'''
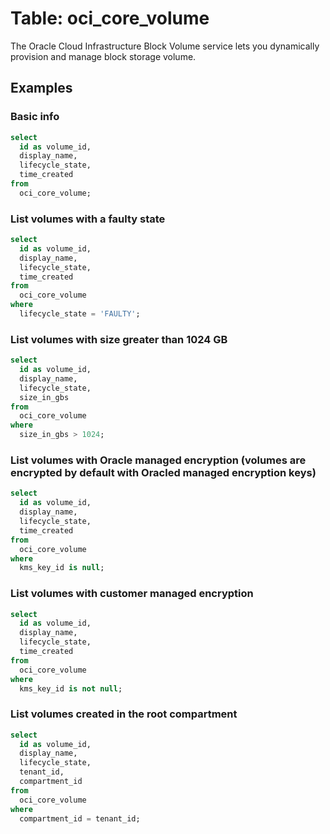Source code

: # Table: oci_core_volume

The Oracle Cloud Infrastructure Block Volume service lets you dynamically provision and manage block storage volume.

## Examples

### Basic info

```sql
select
  id as volume_id,
  display_name,
  lifecycle_state,
  time_created
from
  oci_core_volume;
```


### List volumes with a faulty state

```sql
select
  id as volume_id,
  display_name,
  lifecycle_state,
  time_created
from
  oci_core_volume
where
  lifecycle_state = 'FAULTY';
```


### List volumes with size greater than 1024 GB

```sql
select
  id as volume_id,
  display_name,
  lifecycle_state,
  size_in_gbs
from
  oci_core_volume
where
  size_in_gbs > 1024;
```


### List volumes with Oracle managed encryption (volumes are encrypted by default with Oracled managed encryption keys)

```sql
select
  id as volume_id,
  display_name,
  lifecycle_state,
  time_created
from
  oci_core_volume
where
  kms_key_id is null;
```


### List volumes with customer managed encryption

```sql
select
  id as volume_id,
  display_name,
  lifecycle_state,
  time_created
from
  oci_core_volume
where
  kms_key_id is not null;
```


### List volumes created in the root compartment

```sql
select
  id as volume_id,
  display_name,
  lifecycle_state,
  tenant_id,
  compartment_id
from
  oci_core_volume
where
  compartment_id = tenant_id;
```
'''
The entries above should be retyped exactly, minus any pictures.

Source code

: # Table: oci_core_volume

The Oracle Cloud Infrastructure Block Volume service lets you dynamically provision and manage block storage volume.

## Examples

### Basic info

```sql
select
  id as volume_id,
  display_name,
  lifecycle_state,
  time_created
from
  oci_core_volume;
```


### List volumes with a faulty state

```sql
select
  id as volume_id,
  display_name,
  lifecycle_state,
  time_created
from
  oci_core_volume
where
  lifecycle_state = 'FAULTY';
```


### List volumes with size greater than 1024 GB

```sql
select
  id as volume_id,
  display_name,
  lifecycle_state,
  size_in_gbs
from
  oci_core_volume
where
  size_in_gbs > 1024;
```


### List volumes with Oracle managed encryption (volumes are encrypted by default with Oracled managed encryption keys)

```sql
select
  id as volume_id,
  display_name,
  lifecycle_state,
  time_created
from
  oci_core_volume
where
  kms_key_id is null;
```


### List volumes with customer managed encryption

```sql
select
  id as volume_id,
  display_name,
  lifecycle_state,
  time_created
from
  oci_core_volume
where
  kms_key_id is not null;
```


### List volumes created in the root compartment

```sql
select
  id as volume_id,
  display_name,
  lifecycle_state,
  tenant_id,
  compartment_id
from
  oci_core_volume
where
  compartment_id = tenant_id;
```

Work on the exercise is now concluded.